Evan Spelfogel, a Member of the Firm in the Labor and Employment practice, in the firm’s New York office, authored an article in the ABA Journal of Labor & Employment Law, titled “Permissible Coordinated Action by Employers in Labor Negotiations.” Maxine Adams assisted in the preparation of this article.

Following is an excerpt:

Competing companies occasionally cooperate in collective bargaining with a union. This may occur when weaker companies sign “me too” agreements to accept terms negotiated by an industry leader, or when several companies of relatively equal bargaining power join in multiemployer bargaining to bargain from strength or to avoid any individual company obtaining more favorable terms and conditions of employment. Typically such “multiemployer” bargaining requires the consent of all union and employer parties, leads to a single collective bargaining agreement with similar terms and conditions of employment, and, if carefully structured, is deemed to be an exception to antitrust restrictions on competing companies.

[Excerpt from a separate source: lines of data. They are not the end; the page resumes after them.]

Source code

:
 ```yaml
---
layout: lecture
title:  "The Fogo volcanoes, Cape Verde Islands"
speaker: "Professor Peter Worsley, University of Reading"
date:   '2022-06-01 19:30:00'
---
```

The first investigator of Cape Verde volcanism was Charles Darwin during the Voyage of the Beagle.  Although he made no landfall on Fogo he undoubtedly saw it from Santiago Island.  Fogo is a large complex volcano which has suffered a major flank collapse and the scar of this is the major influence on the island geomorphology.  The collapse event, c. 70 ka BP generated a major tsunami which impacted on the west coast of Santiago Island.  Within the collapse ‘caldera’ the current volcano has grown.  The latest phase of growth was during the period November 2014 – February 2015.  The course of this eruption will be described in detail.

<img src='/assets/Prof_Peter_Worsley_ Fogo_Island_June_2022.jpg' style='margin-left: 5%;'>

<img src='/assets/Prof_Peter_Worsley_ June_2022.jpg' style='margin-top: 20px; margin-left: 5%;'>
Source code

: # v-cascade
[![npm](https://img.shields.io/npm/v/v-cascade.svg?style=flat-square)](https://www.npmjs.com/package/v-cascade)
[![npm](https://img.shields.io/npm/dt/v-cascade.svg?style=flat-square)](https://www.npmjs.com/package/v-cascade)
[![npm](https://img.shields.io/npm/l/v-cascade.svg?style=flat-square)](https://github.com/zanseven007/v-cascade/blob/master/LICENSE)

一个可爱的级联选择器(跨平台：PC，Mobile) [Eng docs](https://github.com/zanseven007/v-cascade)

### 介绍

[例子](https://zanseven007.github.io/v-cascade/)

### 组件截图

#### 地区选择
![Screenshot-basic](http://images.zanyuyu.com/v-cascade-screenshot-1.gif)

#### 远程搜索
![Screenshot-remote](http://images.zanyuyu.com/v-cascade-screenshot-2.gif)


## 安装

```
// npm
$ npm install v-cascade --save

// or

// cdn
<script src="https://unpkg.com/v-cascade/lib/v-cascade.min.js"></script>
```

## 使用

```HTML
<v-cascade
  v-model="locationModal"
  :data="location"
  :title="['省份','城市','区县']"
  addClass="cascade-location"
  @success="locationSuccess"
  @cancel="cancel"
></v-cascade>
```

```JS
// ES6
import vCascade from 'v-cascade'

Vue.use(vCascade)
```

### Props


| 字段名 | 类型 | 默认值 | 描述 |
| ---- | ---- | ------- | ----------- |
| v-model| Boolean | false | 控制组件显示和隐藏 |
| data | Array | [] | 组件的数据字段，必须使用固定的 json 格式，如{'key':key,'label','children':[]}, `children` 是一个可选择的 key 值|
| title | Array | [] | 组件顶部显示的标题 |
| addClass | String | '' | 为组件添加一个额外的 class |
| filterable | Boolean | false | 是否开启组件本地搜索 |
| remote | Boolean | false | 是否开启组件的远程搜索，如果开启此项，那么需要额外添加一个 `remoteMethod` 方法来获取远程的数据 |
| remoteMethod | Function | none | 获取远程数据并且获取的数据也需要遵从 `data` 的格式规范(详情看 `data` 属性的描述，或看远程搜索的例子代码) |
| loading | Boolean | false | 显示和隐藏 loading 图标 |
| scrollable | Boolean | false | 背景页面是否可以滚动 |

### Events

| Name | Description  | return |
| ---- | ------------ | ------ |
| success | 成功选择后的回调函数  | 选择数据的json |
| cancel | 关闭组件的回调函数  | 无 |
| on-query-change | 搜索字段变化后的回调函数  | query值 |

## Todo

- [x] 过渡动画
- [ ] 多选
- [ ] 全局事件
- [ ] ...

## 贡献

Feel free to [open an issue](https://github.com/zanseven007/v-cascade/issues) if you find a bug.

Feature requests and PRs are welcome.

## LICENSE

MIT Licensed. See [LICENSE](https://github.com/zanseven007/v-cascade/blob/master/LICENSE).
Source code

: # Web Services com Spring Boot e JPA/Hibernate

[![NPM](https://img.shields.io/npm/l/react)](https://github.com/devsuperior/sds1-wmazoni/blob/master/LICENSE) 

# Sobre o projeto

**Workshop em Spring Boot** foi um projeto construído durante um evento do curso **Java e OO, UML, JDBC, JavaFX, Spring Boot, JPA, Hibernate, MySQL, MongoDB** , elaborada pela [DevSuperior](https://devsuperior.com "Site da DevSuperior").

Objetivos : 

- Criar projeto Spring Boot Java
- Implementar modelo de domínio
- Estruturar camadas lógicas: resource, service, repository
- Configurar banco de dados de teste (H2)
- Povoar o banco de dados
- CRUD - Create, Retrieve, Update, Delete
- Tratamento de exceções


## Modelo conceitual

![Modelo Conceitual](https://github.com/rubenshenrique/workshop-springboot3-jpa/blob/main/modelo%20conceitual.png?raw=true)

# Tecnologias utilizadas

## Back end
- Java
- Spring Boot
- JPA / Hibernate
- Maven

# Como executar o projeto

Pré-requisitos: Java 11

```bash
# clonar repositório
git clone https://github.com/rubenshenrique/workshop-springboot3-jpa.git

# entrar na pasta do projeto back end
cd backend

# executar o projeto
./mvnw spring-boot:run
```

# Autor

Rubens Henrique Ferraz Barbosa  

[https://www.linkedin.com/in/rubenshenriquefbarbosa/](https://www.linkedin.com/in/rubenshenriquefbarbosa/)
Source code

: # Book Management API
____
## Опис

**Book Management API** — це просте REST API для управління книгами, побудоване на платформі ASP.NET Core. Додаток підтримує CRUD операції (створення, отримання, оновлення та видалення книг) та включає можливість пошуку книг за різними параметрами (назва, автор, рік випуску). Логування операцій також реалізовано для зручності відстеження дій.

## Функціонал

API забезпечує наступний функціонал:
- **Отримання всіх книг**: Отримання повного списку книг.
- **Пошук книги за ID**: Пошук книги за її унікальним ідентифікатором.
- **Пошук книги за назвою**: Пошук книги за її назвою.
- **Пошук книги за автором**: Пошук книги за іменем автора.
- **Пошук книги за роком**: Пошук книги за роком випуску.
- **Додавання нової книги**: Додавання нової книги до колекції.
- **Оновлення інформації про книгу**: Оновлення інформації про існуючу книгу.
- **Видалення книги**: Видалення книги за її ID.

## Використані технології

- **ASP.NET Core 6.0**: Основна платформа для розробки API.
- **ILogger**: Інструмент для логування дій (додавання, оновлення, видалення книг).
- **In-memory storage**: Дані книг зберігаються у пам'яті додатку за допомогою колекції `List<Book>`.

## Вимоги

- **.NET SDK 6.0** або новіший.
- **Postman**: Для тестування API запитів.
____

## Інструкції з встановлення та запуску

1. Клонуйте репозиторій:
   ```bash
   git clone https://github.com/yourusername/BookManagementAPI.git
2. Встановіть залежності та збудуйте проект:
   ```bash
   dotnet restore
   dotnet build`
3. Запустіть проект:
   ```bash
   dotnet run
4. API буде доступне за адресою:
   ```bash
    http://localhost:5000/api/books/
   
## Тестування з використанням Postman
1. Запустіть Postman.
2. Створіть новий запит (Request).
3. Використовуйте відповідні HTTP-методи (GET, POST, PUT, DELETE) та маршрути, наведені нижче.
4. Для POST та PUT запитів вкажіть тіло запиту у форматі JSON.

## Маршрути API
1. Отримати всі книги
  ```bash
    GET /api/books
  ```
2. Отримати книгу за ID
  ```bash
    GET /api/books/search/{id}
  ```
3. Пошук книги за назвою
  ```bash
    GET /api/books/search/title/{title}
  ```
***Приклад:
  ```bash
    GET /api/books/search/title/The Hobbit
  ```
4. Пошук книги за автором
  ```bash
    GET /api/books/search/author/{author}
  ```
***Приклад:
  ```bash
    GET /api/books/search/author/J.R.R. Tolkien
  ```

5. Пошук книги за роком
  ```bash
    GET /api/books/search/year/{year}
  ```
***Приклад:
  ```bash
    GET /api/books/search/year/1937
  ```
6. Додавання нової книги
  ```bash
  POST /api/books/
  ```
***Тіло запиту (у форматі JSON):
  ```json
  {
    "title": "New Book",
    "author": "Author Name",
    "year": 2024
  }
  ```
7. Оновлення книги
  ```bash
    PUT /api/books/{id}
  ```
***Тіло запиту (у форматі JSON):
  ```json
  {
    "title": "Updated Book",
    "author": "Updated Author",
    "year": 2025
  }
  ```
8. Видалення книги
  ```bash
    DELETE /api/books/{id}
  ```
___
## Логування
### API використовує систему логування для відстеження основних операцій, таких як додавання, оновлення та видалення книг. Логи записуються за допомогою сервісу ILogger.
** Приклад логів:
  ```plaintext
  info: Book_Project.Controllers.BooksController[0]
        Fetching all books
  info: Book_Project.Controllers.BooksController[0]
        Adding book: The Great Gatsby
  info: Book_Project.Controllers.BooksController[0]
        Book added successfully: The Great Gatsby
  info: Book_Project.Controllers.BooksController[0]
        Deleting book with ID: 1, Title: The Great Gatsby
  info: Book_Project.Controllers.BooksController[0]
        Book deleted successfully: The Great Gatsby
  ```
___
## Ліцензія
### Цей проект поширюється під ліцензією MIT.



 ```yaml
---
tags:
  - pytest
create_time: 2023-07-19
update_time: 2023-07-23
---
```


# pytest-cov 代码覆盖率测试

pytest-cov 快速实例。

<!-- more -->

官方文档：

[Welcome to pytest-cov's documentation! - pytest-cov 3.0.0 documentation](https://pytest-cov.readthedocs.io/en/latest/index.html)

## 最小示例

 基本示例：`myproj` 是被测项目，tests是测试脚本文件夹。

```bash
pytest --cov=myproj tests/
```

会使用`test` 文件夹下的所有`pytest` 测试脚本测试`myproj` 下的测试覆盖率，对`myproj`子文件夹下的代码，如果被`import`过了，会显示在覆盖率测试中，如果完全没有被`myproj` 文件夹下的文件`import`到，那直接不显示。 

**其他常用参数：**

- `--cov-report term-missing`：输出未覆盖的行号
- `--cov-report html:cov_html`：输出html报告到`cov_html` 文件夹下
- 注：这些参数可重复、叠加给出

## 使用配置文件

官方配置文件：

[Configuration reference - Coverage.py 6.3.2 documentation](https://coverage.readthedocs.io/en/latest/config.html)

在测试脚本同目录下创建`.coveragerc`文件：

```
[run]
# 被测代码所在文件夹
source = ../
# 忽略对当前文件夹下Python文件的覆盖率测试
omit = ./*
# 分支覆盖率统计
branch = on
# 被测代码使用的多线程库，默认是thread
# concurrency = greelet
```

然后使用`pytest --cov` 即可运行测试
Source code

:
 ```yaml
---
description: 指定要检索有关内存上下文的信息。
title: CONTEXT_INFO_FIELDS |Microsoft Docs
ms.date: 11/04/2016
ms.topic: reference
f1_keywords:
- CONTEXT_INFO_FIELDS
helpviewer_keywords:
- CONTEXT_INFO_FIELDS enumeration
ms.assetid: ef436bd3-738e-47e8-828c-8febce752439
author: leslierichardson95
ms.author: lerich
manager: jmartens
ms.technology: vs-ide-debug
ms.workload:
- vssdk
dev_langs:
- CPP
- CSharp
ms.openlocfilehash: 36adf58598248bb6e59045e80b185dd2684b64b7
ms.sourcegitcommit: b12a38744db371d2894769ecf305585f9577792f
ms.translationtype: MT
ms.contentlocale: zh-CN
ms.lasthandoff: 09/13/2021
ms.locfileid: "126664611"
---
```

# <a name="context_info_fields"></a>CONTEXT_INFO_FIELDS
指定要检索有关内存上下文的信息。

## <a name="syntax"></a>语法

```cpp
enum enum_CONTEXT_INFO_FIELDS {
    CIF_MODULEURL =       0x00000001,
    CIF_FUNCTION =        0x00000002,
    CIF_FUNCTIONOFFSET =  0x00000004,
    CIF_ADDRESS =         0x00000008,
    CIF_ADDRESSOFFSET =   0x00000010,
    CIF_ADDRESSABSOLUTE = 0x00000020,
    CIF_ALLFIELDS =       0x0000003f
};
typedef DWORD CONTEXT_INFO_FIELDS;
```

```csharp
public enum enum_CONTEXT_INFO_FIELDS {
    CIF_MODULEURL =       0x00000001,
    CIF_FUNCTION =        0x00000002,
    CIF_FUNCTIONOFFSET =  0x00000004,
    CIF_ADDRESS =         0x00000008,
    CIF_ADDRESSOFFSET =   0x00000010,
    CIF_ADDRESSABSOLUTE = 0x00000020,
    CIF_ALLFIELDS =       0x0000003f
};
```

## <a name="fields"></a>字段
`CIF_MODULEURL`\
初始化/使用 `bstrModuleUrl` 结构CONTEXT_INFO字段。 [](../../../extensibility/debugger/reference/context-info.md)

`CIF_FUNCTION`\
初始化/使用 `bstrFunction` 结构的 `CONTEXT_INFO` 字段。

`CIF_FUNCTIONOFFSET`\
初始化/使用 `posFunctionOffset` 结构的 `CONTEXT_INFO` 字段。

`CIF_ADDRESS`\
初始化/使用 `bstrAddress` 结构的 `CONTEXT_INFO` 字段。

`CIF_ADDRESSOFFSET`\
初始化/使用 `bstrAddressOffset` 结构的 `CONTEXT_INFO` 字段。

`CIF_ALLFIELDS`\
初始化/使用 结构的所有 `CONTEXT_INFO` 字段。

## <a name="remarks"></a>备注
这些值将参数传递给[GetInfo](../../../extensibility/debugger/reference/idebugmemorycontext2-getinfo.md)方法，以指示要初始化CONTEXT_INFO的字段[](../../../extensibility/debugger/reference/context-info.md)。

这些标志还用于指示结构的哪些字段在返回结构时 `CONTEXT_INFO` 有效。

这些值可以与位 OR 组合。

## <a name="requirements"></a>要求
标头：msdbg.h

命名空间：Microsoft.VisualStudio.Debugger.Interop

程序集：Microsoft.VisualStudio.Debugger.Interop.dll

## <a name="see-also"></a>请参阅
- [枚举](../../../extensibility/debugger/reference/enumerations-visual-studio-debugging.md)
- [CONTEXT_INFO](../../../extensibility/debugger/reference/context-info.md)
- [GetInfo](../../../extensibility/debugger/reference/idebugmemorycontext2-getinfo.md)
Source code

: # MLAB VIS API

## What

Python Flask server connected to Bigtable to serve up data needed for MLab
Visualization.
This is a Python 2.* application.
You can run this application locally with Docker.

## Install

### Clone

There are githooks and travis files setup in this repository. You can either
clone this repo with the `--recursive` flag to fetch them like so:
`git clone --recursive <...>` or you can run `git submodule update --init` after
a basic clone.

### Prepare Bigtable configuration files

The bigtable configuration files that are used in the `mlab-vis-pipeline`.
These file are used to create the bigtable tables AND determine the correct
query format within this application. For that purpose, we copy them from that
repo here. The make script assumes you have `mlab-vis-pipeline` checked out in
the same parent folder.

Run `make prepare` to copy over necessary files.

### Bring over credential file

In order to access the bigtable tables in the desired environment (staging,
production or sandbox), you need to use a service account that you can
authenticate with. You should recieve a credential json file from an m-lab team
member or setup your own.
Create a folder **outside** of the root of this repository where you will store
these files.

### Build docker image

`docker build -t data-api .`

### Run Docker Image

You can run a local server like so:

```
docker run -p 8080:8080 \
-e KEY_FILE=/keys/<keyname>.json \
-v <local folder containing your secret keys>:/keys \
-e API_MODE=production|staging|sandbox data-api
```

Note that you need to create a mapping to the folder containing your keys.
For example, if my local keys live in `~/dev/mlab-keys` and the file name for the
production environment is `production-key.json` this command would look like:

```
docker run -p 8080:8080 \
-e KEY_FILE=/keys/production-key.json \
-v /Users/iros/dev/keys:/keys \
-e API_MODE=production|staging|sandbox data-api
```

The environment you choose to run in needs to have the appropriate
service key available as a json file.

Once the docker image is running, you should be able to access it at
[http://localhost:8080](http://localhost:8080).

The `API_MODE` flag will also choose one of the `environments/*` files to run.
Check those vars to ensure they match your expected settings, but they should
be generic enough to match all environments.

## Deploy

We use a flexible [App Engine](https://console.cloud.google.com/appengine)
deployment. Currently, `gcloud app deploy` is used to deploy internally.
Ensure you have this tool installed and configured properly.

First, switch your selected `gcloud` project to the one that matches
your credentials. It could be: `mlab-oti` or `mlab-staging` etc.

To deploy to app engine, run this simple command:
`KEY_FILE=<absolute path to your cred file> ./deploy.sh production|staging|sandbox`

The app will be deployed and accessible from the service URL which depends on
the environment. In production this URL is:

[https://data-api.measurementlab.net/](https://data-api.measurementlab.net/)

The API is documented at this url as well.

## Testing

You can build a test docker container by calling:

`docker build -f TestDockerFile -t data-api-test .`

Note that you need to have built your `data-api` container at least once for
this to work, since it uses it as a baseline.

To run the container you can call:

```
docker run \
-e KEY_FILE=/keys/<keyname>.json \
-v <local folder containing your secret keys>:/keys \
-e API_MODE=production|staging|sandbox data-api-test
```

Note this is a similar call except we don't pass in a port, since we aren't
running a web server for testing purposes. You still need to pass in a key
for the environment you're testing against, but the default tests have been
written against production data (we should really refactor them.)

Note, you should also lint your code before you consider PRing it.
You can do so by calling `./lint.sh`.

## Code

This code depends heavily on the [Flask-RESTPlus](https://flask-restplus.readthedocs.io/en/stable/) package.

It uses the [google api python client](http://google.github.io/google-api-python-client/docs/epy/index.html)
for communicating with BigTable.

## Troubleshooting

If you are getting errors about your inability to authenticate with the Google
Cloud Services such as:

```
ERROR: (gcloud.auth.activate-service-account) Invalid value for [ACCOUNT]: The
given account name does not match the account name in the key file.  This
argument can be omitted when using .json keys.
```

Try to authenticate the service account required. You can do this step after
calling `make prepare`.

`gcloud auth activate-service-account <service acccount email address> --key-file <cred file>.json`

There is, however, a lesser-known tactic, “coordinated bargaining,” a company may utilize either to improve its collective bargaining position with a union that represents its employees and competing companies’ employees or when the union refuses to consent to multiemployer bargaining. This alternative still preserves perceived bargaining advantages, aids in avoiding industry-wide strike-related shutdowns, and prevents antitrust problems.